### WHAT YOU NEED TO DO
Scan the records for lines with the word "updater", and copy every such line.
+++
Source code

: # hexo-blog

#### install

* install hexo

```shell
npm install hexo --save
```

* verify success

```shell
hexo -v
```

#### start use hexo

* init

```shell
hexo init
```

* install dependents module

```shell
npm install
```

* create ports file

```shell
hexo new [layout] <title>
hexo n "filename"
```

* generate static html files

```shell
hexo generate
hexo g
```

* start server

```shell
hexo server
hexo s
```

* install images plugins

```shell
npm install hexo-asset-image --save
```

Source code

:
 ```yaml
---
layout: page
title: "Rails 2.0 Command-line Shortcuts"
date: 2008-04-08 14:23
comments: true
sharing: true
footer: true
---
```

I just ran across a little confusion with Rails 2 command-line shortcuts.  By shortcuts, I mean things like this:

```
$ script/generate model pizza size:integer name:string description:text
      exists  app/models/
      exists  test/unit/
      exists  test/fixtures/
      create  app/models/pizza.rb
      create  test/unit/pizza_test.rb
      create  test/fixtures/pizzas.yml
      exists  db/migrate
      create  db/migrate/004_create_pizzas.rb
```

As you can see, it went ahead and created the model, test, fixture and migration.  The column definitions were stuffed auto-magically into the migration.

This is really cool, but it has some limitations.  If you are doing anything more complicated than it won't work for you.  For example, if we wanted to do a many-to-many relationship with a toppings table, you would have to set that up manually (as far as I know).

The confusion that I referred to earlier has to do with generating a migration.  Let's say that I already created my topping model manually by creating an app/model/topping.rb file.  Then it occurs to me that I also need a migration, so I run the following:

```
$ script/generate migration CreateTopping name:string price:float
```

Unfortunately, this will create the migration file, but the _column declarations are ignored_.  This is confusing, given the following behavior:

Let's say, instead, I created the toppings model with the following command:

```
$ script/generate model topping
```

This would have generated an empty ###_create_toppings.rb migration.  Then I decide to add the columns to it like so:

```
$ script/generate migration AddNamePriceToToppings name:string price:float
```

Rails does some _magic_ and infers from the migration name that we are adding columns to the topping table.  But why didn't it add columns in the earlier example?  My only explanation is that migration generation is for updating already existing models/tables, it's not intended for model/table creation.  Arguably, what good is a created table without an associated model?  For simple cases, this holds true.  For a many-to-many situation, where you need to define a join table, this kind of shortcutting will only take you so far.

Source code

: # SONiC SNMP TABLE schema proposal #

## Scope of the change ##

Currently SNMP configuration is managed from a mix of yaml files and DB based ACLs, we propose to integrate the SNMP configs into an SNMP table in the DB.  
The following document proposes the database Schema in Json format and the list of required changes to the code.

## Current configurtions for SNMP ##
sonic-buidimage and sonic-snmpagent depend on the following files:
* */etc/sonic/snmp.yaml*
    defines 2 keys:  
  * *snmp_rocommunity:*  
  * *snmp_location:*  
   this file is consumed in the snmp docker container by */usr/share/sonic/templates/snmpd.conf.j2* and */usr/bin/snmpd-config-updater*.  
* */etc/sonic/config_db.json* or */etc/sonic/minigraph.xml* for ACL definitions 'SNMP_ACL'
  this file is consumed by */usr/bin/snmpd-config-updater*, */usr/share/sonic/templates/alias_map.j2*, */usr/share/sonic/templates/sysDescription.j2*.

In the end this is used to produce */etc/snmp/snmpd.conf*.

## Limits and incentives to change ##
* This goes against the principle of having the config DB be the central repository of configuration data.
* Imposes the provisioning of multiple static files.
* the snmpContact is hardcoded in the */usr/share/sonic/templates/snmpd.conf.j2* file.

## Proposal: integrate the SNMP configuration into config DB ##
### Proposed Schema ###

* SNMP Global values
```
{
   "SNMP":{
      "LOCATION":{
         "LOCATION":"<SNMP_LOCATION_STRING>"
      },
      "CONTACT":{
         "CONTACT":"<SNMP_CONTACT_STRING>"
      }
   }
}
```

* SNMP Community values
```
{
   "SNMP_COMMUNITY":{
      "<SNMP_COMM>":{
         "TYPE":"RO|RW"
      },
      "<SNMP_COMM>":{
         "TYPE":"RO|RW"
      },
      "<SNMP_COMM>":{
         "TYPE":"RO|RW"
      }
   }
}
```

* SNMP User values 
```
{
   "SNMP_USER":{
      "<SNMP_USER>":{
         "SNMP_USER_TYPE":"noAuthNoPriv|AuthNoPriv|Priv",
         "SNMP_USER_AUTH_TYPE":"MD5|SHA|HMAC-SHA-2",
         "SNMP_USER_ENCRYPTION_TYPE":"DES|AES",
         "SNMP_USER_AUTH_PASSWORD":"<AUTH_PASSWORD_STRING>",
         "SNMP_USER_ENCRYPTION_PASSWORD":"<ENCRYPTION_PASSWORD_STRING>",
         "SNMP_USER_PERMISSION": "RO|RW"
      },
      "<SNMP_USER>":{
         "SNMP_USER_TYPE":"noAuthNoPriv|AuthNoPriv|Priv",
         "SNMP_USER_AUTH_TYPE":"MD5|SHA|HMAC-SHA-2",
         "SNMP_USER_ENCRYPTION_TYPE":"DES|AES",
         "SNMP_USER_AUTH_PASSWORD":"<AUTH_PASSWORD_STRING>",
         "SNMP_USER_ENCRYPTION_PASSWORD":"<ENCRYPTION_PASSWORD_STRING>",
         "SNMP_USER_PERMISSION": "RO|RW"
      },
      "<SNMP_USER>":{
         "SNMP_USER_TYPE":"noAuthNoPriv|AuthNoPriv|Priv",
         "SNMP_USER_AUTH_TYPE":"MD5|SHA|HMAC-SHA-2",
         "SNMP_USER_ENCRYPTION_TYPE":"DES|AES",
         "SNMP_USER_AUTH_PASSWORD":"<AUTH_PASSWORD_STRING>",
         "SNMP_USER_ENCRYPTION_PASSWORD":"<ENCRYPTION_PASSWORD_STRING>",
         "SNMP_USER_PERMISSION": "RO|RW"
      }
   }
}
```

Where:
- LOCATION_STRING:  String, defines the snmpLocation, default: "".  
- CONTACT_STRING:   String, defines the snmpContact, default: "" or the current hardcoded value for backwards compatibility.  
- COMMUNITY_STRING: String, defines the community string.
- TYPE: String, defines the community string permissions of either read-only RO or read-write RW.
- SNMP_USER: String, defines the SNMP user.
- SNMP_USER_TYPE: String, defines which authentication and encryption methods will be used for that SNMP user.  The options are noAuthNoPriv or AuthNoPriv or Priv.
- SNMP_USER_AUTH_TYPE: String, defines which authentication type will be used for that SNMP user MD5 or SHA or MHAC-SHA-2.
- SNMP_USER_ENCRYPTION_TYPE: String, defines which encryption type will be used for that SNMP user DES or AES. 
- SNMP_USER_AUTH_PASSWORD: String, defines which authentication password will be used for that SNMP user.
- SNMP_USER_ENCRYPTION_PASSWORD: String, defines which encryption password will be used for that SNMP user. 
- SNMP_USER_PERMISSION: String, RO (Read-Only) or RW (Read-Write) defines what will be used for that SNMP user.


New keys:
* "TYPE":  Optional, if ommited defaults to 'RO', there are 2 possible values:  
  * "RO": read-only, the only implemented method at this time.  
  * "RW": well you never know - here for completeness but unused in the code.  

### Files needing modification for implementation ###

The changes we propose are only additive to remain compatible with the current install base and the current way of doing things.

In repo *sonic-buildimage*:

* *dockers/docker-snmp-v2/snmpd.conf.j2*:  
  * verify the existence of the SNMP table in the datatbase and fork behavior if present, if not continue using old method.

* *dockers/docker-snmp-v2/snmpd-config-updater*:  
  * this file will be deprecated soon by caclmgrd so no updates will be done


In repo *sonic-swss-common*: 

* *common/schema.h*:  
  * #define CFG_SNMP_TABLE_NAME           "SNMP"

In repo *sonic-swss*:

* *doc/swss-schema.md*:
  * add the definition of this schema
+++
### RESULT BELOW
   this file is consumed in the snmp docker container by */usr/share/sonic/templates/snmpd.conf.j2* and */usr/bin/snmpd-config-updater*.  
  this file is consumed by */usr/bin/snmpd-config-updater*, */usr/share/sonic/templates/alias_map.j2*, */usr/share/sonic/templates/sysDescription.j2*.
* *dockers/docker-snmp-v2/snmpd-config-updater*:  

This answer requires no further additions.